(Extracted data entries)
-*-*-

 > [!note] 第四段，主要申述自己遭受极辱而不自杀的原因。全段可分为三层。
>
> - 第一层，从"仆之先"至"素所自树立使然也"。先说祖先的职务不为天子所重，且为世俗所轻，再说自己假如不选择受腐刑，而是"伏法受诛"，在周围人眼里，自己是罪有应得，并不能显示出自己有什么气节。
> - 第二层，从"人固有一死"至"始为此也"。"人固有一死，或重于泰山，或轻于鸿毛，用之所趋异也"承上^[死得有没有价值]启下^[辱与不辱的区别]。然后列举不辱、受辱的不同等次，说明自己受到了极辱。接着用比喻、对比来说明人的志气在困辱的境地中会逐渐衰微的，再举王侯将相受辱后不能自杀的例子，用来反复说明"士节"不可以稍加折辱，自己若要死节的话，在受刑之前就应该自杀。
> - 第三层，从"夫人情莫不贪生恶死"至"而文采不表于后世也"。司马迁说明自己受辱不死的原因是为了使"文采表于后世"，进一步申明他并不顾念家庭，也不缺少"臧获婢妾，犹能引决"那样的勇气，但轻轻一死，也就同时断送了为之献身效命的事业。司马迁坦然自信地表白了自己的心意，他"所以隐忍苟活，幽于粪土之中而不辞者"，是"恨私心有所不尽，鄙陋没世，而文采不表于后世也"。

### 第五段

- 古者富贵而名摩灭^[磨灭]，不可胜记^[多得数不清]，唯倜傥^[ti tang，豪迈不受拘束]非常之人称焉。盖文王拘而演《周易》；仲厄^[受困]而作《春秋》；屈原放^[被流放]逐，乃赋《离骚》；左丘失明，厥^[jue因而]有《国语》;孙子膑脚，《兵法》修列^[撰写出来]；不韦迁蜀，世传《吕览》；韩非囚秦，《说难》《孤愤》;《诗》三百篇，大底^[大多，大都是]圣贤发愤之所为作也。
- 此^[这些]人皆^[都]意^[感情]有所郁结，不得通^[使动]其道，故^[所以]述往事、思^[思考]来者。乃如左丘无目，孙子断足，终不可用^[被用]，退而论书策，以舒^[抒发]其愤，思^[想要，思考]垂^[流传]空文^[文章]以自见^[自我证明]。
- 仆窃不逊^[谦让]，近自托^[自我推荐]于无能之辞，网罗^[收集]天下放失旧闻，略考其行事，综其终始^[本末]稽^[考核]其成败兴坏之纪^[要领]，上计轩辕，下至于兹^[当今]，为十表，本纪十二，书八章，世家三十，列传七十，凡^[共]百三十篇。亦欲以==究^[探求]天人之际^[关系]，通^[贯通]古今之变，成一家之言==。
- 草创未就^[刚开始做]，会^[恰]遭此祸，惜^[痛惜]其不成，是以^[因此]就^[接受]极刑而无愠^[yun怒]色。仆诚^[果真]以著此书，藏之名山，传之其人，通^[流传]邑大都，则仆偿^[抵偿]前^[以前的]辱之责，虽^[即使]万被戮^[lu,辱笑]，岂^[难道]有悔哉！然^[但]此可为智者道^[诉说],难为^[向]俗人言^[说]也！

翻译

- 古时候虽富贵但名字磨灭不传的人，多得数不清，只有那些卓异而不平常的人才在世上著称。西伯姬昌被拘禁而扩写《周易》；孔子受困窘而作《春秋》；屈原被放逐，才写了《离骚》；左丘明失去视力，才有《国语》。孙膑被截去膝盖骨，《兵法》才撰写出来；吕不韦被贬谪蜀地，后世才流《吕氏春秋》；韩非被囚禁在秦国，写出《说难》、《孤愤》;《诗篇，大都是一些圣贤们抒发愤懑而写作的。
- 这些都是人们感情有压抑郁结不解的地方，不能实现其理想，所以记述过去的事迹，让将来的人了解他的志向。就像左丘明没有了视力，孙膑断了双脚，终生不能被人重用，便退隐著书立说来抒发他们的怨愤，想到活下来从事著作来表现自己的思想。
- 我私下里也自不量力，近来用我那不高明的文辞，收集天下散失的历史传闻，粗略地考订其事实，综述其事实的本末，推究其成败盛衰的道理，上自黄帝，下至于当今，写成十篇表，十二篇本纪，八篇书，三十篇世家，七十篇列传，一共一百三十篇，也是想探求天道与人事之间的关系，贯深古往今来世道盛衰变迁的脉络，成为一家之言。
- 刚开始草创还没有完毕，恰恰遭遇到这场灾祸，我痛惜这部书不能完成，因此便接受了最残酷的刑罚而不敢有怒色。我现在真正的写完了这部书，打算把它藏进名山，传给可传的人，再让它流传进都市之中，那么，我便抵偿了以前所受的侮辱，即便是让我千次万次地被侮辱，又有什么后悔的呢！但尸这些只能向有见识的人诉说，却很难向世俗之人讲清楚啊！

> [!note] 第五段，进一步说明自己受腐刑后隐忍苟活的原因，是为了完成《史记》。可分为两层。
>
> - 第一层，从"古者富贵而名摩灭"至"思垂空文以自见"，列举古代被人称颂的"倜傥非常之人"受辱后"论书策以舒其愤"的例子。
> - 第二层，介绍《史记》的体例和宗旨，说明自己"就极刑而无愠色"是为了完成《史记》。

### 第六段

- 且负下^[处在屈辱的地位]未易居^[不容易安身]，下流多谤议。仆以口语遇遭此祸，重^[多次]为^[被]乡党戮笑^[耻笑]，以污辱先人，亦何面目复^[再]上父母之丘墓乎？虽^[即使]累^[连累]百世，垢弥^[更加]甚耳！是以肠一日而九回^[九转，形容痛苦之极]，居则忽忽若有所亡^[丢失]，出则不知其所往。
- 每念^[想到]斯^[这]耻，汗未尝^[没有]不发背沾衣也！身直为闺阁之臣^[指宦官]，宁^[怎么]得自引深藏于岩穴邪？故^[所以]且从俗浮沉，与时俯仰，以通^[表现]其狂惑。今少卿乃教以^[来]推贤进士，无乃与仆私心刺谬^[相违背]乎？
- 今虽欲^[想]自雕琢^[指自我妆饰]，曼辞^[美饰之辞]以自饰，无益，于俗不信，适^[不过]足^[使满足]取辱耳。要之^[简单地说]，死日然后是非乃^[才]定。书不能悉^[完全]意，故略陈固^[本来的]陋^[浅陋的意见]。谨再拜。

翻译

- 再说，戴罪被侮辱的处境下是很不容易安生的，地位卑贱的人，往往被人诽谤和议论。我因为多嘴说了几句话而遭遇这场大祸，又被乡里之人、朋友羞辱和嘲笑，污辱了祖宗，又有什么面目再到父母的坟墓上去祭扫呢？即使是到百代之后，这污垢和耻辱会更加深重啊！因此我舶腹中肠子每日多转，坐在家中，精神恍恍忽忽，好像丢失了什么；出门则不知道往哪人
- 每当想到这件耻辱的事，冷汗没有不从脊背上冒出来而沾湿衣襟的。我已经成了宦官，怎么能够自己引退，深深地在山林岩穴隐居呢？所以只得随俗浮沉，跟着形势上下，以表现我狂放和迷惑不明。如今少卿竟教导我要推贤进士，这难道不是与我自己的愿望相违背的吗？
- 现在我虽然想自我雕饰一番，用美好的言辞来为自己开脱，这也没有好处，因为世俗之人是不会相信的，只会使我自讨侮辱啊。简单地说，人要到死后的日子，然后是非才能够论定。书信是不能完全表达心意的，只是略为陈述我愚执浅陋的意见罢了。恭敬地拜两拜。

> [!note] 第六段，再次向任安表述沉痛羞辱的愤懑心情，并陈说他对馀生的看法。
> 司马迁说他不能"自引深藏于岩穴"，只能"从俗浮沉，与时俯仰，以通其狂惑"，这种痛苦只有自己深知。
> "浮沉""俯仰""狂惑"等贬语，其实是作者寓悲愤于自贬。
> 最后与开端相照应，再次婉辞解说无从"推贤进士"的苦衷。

-*-*-

Exercise aim
Above are the records; retype every one exactly.

Result
 > [!note] 第四段，主要申述自己遭受极辱而不自杀的原因。全段可分为三层。
>
> - 第一层，从"仆之先"至"素所自树立使然也"。先说祖先的职务不为天子所重，且为世俗所轻，再说自己假如不选择受腐刑，而是"伏法受诛"，在周围人眼里，自己是罪有应得，并不能显示出自己有什么气节。
> - 第二层，从"人固有一死"至"始为此也"。"人固有一死，或重于泰山，或轻于鸿毛，用之所趋异也"承上^[死得有没有价值]启下^[辱与不辱的区别]。然后列举不辱、受辱的不同等次，说明自己受到了极辱。接着用比喻、对比来说明人的志气在困辱的境地中会逐渐衰微的，再举王侯将相受辱后不能自杀的例子，用来反复说明"士节"不可以稍加折辱，自己若要死节的话，在受刑之前就应该自杀。
> - 第三层，从"夫人情莫不贪生恶死"至"而文采不表于后世也"。司马迁说明自己受辱不死的原因是为了使"文采表于后世"，进一步申明他并不顾念家庭，也不缺少"臧获婢妾，犹能引决"那样的勇气，但轻轻一死，也就同时断送了为之献身效命的事业。司马迁坦然自信地表白了自己的心意，他"所以隐忍苟活，幽于粪土之中而不辞者"，是"恨私心有所不尽，鄙陋没世，而文采不表于后世也"。

### 第五段

- 古者富贵而名摩灭^[磨灭]，不可胜记^[多得数不清]，唯倜傥^[ti tang，豪迈不受拘束]非常之人称焉。盖文王拘而演《周易》；仲厄^[受困]而作《春秋》；屈原放^[被流放]逐，乃赋《离骚》；左丘失明，厥^[jue因而]有《国语》;孙子膑脚，《兵法》修列^[撰写出来]；不韦迁蜀，世传《吕览》；韩非囚秦，《说难》《孤愤》;《诗》三百篇，大底^[大多，大都是]圣贤发愤之所为作也。
- 此^[这些]人皆^[都]意^[感情]有所郁结，不得通^[使动]其道，故^[所以]述往事、思^[思考]来者。乃如左丘无目，孙子断足，终不可用^[被用]，退而论书策，以舒^[抒发]其愤，思^[想要，思考]垂^[流传]空文^[文章]以自见^[自我证明]。
- 仆窃不逊^[谦让]，近自托^[自我推荐]于无能之辞，网罗^[收集]天下放失旧闻，略考其行事，综其终始^[本末]稽^[考核]其成败兴坏之纪^[要领]，上计轩辕，下至于兹^[当今]，为十表，本纪十二，书八章，世家三十，列传七十，凡^[共]百三十篇。亦欲以==究^[探求]天人之际^[关系]，通^[贯通]古今之变，成一家之言==。
- 草创未就^[刚开始做]，会^[恰]遭此祸，惜^[痛惜]其不成，是以^[因此]就^[接受]极刑而无愠^[yun怒]色。仆诚^[果真]以著此书，藏之名山，传之其人，通^[流传]邑大都，则仆偿^[抵偿]前^[以前的]辱之责，虽^[即使]万被戮^[lu,辱笑]，岂^[难道]有悔哉！然^[但]此可为智者道^[诉说],难为^[向]俗人言^[说]也！

翻译

- 古时候虽富贵但名字磨灭不传的人，多得数不清，只有那些卓异而不平常的人才在世上著称。西伯姬昌被拘禁而扩写《周易》；孔子受困窘而作《春秋》；屈原被放逐，才写了《离骚》；左丘明失去视力，才有《国语》。孙膑被截去膝盖骨，《兵法》才撰写出来；吕不韦被贬谪蜀地，后世才流《吕氏春秋》；韩非被囚禁在秦国，写出《说难》、《孤愤》;《诗篇，大都是一些圣贤们抒发愤懑而写作的。
- 这些都是人们感情有压抑郁结不解的地方，不能实现其理想，所以记述过去的事迹，让将来的人了解他的志向。就像左丘明没有了视力，孙膑断了双脚，终生不能被人重用，便退隐著书立说来抒发他们的怨愤，想到活下来从事著作来表现自己的思想。
- 我私下里也自不量力，近来用我那不高明的文辞，收集天下散失的历史传闻，粗略地考订其事实，综述其事实的本末，推究其成败盛衰的道理，上自黄帝，下至于当今，写成十篇表，十二篇本纪，八篇书，三十篇世家，七十篇列传，一共一百三十篇，也是想探求天道与人事之间的关系，贯深古往今来世道盛衰变迁的脉络，成为一家之言。
- 刚开始草创还没有完毕，恰恰遭遇到这场灾祸，我痛惜这部书不能完成，因此便接受了最残酷的刑罚而不敢有怒色。我现在真正的写完了这部书，打算把它藏进名山，传给可传的人，再让它流传进都市之中，那么，我便抵偿了以前所受的侮辱，即便是让我千次万次地被侮辱，又有什么后悔的呢！但尸这些只能向有见识的人诉说，却很难向世俗之人讲清楚啊！

> [!note] 第五段，进一步说明自己受腐刑后隐忍苟活的原因，是为了完成《史记》。可分为两层。
>
> - 第一层，从"古者富贵而名摩灭"至"思垂空文以自见"，列举古代被人称颂的"倜傥非常之人"受辱后"论书策以舒其愤"的例子。
> - 第二层，介绍《史记》的体例和宗旨，说明自己"就极刑而无愠色"是为了完成《史记》。

### 第六段

- 且负下^[处在屈辱的地位]未易居^[不容易安身]，下流多谤议。仆以口语遇遭此祸，重^[多次]为^[被]乡党戮笑^[耻笑]，以污辱先人，亦何面目复^[再]上父母之丘墓乎？虽^[即使]累^[连累]百世，垢弥^[更加]甚耳！是以肠一日而九回^[九转，形容痛苦之极]，居则忽忽若有所亡^[丢失]，出则不知其所往。
- 每念^[想到]斯^[这]耻，汗未尝^[没有]不发背沾衣也！身直为闺阁之臣^[指宦官]，宁^[怎么]得自引深藏于岩穴邪？故^[所以]且从俗浮沉，与时俯仰，以通^[表现]其狂惑。今少卿乃教以^[来]推贤进士，无乃与仆私心刺谬^[相违背]乎？
- 今虽欲^[想]自雕琢^[指自我妆饰]，曼辞^[美饰之辞]以自饰，无益，于俗不信，适^[不过]足^[使满足]取辱耳。要之^[简单地说]，死日然后是非乃^[才]定。书不能悉^[完全]意，故略陈固^[本来的]陋^[浅陋的意见]。谨再拜。

翻译

- 再说，戴罪被侮辱的处境下是很不容易安生的，地位卑贱的人，往往被人诽谤和议论。我因为多嘴说了几句话而遭遇这场大祸，又被乡里之人、朋友羞辱和嘲笑，污辱了祖宗，又有什么面目再到父母的坟墓上去祭扫呢？即使是到百代之后，这污垢和耻辱会更加深重啊！因此我舶腹中肠子每日多转，坐在家中，精神恍恍忽忽，好像丢失了什么；出门则不知道往哪人
- 每当想到这件耻辱的事，冷汗没有不从脊背上冒出来而沾湿衣襟的。我已经成了宦官，怎么能够自己引退，深深地在山林岩穴隐居呢？所以只得随俗浮沉，跟着形势上下，以表现我狂放和迷惑不明。如今少卿竟教导我要推贤进士，这难道不是与我自己的愿望相违背的吗？
- 现在我虽然想自我雕饰一番，用美好的言辞来为自己开脱，这也没有好处，因为世俗之人是不会相信的，只会使我自讨侮辱啊。简单地说，人要到死后的日子，然后是非才能够论定。书信是不能完全表达心意的，只是略为陈述我愚执浅陋的意见罢了。恭敬地拜两拜。

> [!note] 第六段，再次向任安表述沉痛羞辱的愤懑心情，并陈说他对馀生的看法。
> 司马迁说他不能"自引深藏于岩穴"，只能"从俗浮沉，与时俯仰，以通其狂惑"，这种痛苦只有自己深知。
> "浮沉""俯仰""狂惑"等贬语，其实是作者寓悲愤于自贬。
> 最后与开端相照应，再次婉辞解说无从"推贤进士"的苦衷。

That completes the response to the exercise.